Nomi vecchi e nuovi, ricordi, echi argentini: le speranze rossazzurre di fine estate

Claudio Spagnolo
Foto: Stefano Mortellaro

Foto: Stefano Mortellaro

E nonostante tutto, al lento declinare di quest’estate, con un’arrampicata appena iniziata da quota meno sei, cominciamo a mettere a coltura le speranze che dovranno scaldarci l’inverno. Non dico i sogni, che è parola troppo nobile per la povera prosa da terza serie in cui ci hanno precipitati: ma qualche speranza, piccola, sì. Per esempio quella di vedere in campo – da qualunque posizione li guarderemo: chi da esule volontario che al massimo osserva da dietro un computer, chi da abbonato immarcescibile accomodato in tribuna – uomini diversi da quelli che vestivano l’anno scorso la nostra maglia.

Uomini diversi, perfino se dovessero portare lo stesso nome e la stessa faccia di quelli della stagione trascorsa: perché non possiamo accettare – tantomeno dopo aver ammirato le traiettorie diaboliche che hanno castigato prima Akragas e poi Juve Stabia – l’idea che il Calil di quest’anno assomigli al giocatore svogliato e inconcludente che abbiamo visto pascolare per diversi mesi sui prati della Lega Pro. Né che il Russotto che verrà ricominci a sprecare il talento di cui Madrenatura l’ha dotato con lunghe pause di assenza o con inconsulte sparate da cartellino rosso.

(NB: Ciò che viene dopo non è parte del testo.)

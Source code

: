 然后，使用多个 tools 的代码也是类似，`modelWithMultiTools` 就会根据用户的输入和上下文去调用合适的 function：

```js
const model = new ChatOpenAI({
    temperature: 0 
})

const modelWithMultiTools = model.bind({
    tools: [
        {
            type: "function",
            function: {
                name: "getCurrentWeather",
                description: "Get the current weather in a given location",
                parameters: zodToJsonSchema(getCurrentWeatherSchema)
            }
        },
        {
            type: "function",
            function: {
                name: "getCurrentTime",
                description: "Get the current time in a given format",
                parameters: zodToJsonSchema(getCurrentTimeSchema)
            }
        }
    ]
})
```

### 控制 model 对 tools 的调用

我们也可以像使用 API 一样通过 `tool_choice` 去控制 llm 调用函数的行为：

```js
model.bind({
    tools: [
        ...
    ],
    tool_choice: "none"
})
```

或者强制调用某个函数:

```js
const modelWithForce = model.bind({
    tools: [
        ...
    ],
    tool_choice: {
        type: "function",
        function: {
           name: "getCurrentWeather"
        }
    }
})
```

E coltiviamo poi la speranza – opposta – che alcuni nomi che ci riempiono di ricordi e di nostalgia non siano solo la forma vuota del nostro sentimento. Che il Biagianti della stagione prossima sia ancora quello stesso Biagianti che vedemmo piangere, un giorno di giugno, sulla pista d’atletica del Massimino: piangere, perché era sul punto di lasciare la squadra e la città che l’avevano preso ragazzo e trasformato in calciatore. E piangere di un pianto sincero: tanto che, quella stessa estate, rifiutò il Palermo che pure insisteva per prenderlo. Mettiamola a coltura, sì, la speranza che Biagianti sia sempre il ragazzo e il calciatore che s’era meritato la fascia di capitano e l’affetto di noi tutti. E anche la speranza che Paolucci risulti di nuovo, dopo le stagioni opache che altrove ha attraversato, l’attaccante implacabile e spensierato che solo in rossazzurro è riuscito ad essere.

E coltiviamo ancora – perché no? – la speranza che in questa squadra allestita da Lo Monaco la pesca in Sudamerica dia risultati migliori di quelle di chi di recente lo ha preceduto. Che ad esempio il giovane brasiliano Gladestony Estevão Paulino da Silva non tradisca le promesse estive che ci ha regalato, ancor prima di farci sapere come diavolo dobbiamo abbreviare il suo nome. E a questa aggiungiamo la diversa speranza che nella nostra squadra, rispetto al passato, ci sia un po’ più di Sicilia, un po’ più di Catania. Sicilia e Catania che sono già nell’anagrafe di diversi ragazzi – come Andrea Di Grazia, Rosario Bucolo, Tino Parisi, Valerio Anastasi – che fanno parte della rosa. Ragazzi che ci piacerebbe vedere più spesso correre in campo; ricordando che in fondo, dieci anni fa, nell’ultima stagione rossazzurra conclusasi con una promozione, buona parte dei giocatori che scendevano in campo erano appunto siciliani.

Così, forse, non ci toccherebbe applaudire ancora come campioni giocatori del calibro di Rosina. Né doverci bere le loro promesse di fedeltà alla maglia anche di fronte alle sconfitte e al declassamento, per poi un giorno scoprirli intenzionati a svernare in rossazzurro da pensionati d’oro. Con tutte le ragioni giuridiche del caso, se si vuole, ma con troppo prosaico attaccamento al denaro per lasciare ancora a noi il lusso di qualche speranza.

Mettiamo pure le speranze a coltura, ora che comincia il campionato. E vogliamo bene alla nostra squadra – che è un bene di noi tifosi, assai prima che di chi al momento ne detiene le azioni – come gliene abbiamo voluto in questi anni. Senza mai chiudere gli occhi davanti a chi dissennatamente ne dilapidava le risorse. E senza fare come quei medici pietosi che, per tacere al malato i suoi malanni, finiscono all’ultimo per ammazzarlo. Senza pensare che, per voler bene alla propria squadra, alla propria città, al proprio lavoro, si debba voler male alla verità dei fatti. Senza nasconderci dietro nessun alibi e nessun vittimismo.

Solo così, forse, potrà nascere qualche fiore dal letame in cui ci hanno gettati.